Amazon Stock Price Prediction: Even At All Time Highs, Bulls Are Still Right About Amazon(AMZN)

Amazon Stock Forecast, Inc. turned 20 and celebrated the occasion with Prime Day, where customers can get special deals on many of the offerings from Amazon’s web site. Besides the birthday of the company, Prime Day could also be considered a celebration of the success of the company. The stock price has climbed roughly 50% year to date, and it has continued to climb to new all-time highs. With the company’s earnings report coming up a week from Thursday, now is a good time to reemphasize why this company remains a strong investment opportunity.

Gross Profits Continue Climbing

Opinion on this stock is extremely split between bulls and bears with very little in between. The bears point to the lack of profits that the company has been able to generate in recent years. The lack of profits is especially upsetting to detractors because the company’s revenues continue to increase, growing at a steady pace over the past five years. However, this figure does not tell the whole story, as the company’s gross margins have also consistently improved over that time period.

Rev Vs. Prof

Figure 1. Source: YCharts

The bears’ case is understandable from a fundamental standpoint, as a company traditionally does its best to maximize the profits it can earn. They have argued that the spending is out of control and that Amazon is unable to turn its growing revenue into any material profit for its stockholders. But this strategy is precisely what makes the company so attractive going forward.
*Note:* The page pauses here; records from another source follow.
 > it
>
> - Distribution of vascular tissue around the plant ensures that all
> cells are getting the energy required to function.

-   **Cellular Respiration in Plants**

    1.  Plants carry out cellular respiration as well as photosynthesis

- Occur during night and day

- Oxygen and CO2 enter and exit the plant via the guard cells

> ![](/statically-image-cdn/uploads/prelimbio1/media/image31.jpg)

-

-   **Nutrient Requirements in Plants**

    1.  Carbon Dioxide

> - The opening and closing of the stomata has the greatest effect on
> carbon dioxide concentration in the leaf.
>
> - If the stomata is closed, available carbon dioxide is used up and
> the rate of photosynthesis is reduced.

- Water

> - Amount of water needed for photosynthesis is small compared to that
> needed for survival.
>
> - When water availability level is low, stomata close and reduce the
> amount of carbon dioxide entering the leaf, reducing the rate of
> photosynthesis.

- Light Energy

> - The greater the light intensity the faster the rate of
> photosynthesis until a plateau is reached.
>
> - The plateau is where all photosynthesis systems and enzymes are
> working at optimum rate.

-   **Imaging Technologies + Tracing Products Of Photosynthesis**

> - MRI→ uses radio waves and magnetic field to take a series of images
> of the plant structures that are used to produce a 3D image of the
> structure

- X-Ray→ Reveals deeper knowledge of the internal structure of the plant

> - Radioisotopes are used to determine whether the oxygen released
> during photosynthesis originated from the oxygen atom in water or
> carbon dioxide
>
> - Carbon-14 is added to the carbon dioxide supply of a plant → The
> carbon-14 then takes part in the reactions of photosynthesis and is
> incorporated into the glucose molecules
Retail Business Will Continue Growing

Much of the spending the company incurs is on its storage and distribution for its online retail business, in which it currently the market leader. Amazon is not stagnating in this business either, as it is constantly working on improving it. Amazon Prime, its membership program, offers free, speedy shipping for a $99 annual membership. Now, the company also offers free same day shipping in some key markets and investors can expect the company to expand this service going forward.

As this program expands, it will make more and more sense for customers to use Amazon’s services. Basically, the company is making the need to go to the store a thing of the past. Add in Amazon Dash and customers can get all of their household needs delivered to them with the simple click of a button. Spending on infrastructure to make such simple delivery possible will ensure Amazon a place in the retail business moving forward and continue to grow revenues from the service.
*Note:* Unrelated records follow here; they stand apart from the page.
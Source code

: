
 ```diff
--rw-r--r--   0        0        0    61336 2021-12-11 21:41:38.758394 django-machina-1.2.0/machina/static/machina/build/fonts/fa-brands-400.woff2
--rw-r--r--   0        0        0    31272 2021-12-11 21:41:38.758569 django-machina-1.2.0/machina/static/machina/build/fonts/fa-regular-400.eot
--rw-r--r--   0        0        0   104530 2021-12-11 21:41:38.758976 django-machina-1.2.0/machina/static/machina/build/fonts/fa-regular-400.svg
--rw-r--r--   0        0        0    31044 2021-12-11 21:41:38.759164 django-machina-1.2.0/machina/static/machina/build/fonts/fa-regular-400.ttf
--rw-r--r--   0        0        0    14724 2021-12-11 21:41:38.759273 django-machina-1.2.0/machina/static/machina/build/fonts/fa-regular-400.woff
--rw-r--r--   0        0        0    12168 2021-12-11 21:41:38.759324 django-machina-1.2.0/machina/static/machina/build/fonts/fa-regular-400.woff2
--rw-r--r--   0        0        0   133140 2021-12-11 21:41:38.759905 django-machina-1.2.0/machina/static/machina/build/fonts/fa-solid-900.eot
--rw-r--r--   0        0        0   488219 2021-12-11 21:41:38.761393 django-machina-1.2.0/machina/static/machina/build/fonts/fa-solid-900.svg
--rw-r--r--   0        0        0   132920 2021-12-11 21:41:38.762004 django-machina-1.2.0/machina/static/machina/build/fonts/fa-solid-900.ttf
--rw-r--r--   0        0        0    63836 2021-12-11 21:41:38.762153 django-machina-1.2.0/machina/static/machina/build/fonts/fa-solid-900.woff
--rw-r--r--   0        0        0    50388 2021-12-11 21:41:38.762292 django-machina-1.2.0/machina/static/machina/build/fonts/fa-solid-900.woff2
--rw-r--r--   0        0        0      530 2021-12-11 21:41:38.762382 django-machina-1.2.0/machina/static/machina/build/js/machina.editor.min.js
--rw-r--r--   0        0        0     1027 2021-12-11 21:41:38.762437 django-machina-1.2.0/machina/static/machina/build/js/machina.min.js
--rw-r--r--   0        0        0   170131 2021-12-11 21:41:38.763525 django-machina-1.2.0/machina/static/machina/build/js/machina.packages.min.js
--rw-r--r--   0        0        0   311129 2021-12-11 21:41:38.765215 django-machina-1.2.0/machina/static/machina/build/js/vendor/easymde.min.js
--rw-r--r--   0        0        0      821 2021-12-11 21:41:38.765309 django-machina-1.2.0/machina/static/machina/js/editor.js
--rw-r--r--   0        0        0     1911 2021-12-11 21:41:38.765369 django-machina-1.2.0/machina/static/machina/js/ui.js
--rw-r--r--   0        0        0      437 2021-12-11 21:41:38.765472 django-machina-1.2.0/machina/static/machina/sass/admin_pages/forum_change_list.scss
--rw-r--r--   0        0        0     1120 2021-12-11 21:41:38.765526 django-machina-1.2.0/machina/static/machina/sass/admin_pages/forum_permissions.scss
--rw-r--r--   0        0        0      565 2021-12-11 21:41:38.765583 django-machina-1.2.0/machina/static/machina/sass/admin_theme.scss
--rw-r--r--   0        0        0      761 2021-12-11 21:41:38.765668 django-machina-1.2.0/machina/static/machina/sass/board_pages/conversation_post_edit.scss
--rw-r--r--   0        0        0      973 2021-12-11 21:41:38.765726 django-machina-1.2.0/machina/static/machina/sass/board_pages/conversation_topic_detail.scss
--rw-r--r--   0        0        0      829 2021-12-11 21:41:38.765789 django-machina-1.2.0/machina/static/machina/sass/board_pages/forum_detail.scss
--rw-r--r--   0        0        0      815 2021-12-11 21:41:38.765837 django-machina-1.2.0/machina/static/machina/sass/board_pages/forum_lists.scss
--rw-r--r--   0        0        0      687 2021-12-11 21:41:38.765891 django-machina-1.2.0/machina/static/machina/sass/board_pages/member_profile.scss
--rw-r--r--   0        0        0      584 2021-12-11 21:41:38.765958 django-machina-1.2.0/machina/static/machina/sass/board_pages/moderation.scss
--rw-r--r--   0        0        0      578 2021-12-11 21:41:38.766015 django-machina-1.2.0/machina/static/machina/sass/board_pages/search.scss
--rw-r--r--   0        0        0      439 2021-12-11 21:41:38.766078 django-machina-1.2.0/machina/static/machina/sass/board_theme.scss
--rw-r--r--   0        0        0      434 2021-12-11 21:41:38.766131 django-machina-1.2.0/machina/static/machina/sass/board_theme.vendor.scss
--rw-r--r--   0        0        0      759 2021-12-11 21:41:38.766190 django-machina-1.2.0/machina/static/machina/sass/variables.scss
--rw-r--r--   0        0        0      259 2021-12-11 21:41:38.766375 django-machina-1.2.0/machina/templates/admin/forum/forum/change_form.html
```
Current estimates show more than 40 million subscribers to Amazon Prime currently. In 2014, membership soared 53%. Besides the free shipping, members also get access to an array of other products, including an instant video streaming service and access to a library of kindle books and music. The video service in particular has eaten up much of the company’s profits, but services like these make prime customers more likely to keep the service.

This is what Amazon is betting on with its Prime Day sale. In order to get the discounts that the online retailer is offering, customers have to be prime members, but a 30-day free trial is available. Amazon believes that people who sign up for this service will like the service enough to become full, paying members.
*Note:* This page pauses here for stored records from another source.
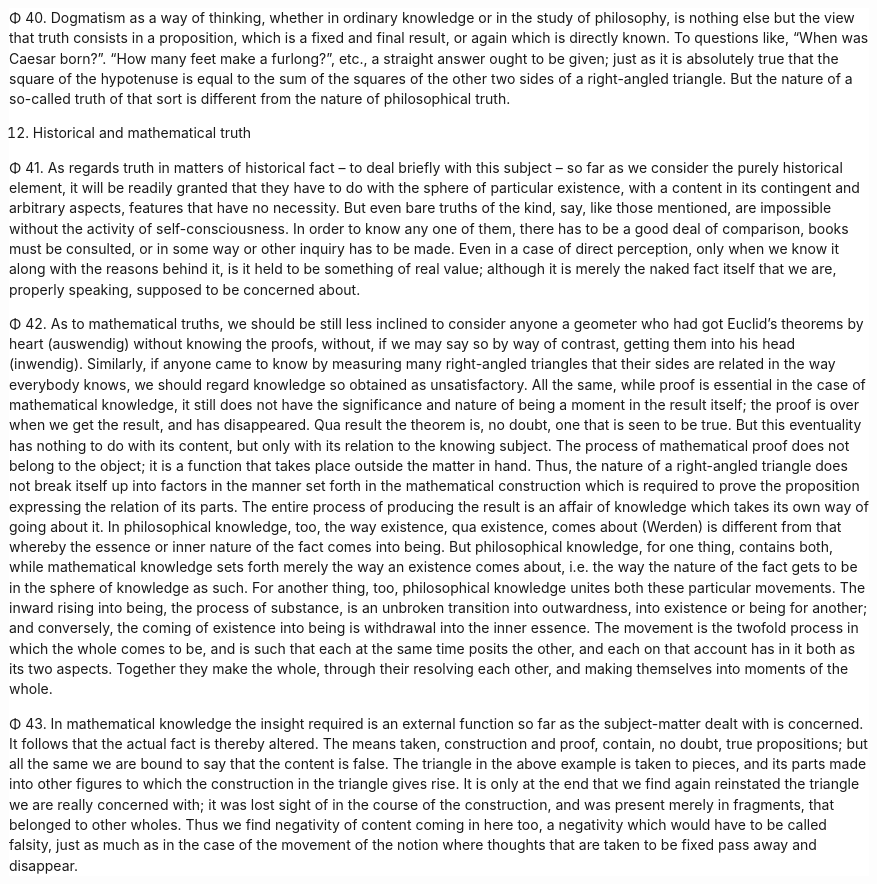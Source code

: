 Φ 40. Dogmatism as a way of thinking, whether in ordinary knowledge or in the study of philosophy, is nothing else but the view that truth consists in a proposition, which is a fixed and final result, or again which is directly known. To questions like, “When was Caesar born?”. “How many feet make a furlong?”, etc., a straight answer ought to be given; just as it is absolutely true that the square of the hypotenuse is equal to the sum of the squares of the other two sides of a right-angled triangle. But the nature of a so-called truth of that sort is different from the nature of philosophical truth.

12. Historical and mathematical truth

Φ 41. As regards truth in matters of historical fact – to deal briefly with this subject – so far as we consider the purely historical element, it will be readily granted that they have to do with the sphere of particular existence, with a content in its contingent and arbitrary aspects, features that have no necessity. But even bare truths of the kind, say, like those mentioned, are impossible without the activity of self-consciousness. In order to know any one of them, there has to be a good deal of comparison, books must be consulted, or in some way or other inquiry has to be made. Even in a case of direct perception, only when we know it along with the reasons behind it, is it held to be something of real value; although it is merely the naked fact itself that we are, properly speaking, supposed to be concerned about.

Φ 42. As to mathematical truths, we should be still less inclined to consider anyone a geometer who had got Euclid’s theorems by heart (auswendig) without knowing the proofs, without, if we may say so by way of contrast, getting them into his head (inwendig). Similarly, if anyone came to know by measuring many right-angled triangles that their sides are related in the way everybody knows, we should regard knowledge so obtained as unsatisfactory. All the same, while proof is essential in the case of mathematical knowledge, it still does not have the significance and nature of being a moment in the result itself; the proof is over when we get the result, and has disappeared. Qua result the theorem is, no doubt, one that is seen to be true. But this eventuality has nothing to do with its content, but only with its relation to the knowing subject. The process of mathematical proof does not belong to the object; it is a function that takes place outside the matter in hand. Thus, the nature of a right-angled triangle does not break itself up into factors in the manner set forth in the mathematical construction which is required to prove the proposition expressing the relation of its parts. The entire process of producing the result is an affair of knowledge which takes its own way of going about it. In philosophical knowledge, too, the way existence, qua existence, comes about (Werden) is different from that whereby the essence or inner nature of the fact comes into being. But philosophical knowledge, for one thing, contains both, while mathematical knowledge sets forth merely the way an existence comes about, i.e. the way the nature of the fact gets to be in the sphere of knowledge as such. For another thing, too, philosophical knowledge unites both these particular movements. The inward rising into being, the process of substance, is an unbroken transition into outwardness, into existence or being for another; and conversely, the coming of existence into being is withdrawal into the inner essence. The movement is the twofold process in which the whole comes to be, and is such that each at the same time posits the other, and each on that account has in it both as its two aspects. Together they make the whole, through their resolving each other, and making themselves into moments of the whole.

Φ 43. In mathematical knowledge the insight required is an external function so far as the subject-matter dealt with is concerned. It follows that the actual fact is thereby altered. The means taken, construction and proof, contain, no doubt, true propositions; but all the same we are bound to say that the content is false. The triangle in the above example is taken to pieces, and its parts made into other figures to which the construction in the triangle gives rise. It is only at the end that we find again reinstated the triangle we are really concerned with; it was lost sight of in the course of the construction, and was present merely in fragments, that belonged to other wholes. Thus we find negativity of content coming in here too, a negativity which would have to be called falsity, just as much as in the case of the movement of the notion where thoughts that are taken to be fixed pass away and disappear.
Figure 2. Source: International Business Times

Getting customers to sign up for Amazon Prime is key to the business, and not just for the annual fee. Studies such as one from Millward Brown Digital show that customers who are signed up for Amazon Prime are much more likely to buy items from the online retailer. This is the beauty of the business model, as members feel they are getting more for their money by spending more money on Amazon’s site.

With Amazon Prime members surging last year and continuing to grow, revenue from this business segment will continue to jump and should have no problem beating expectations in the upcoming earnings report. Analysts are expecting the company to post a loss of $0.14 per share, but investors could be severely underestimating the growth from the retail business.

This should continue to grow by the end of the year, when the benefit of the current Prime Day sale takes effect. With Amazon continuing to improve its service and remaining the innovative leader, there is no reason to believe it will not be able to continue growing its revenue from this business.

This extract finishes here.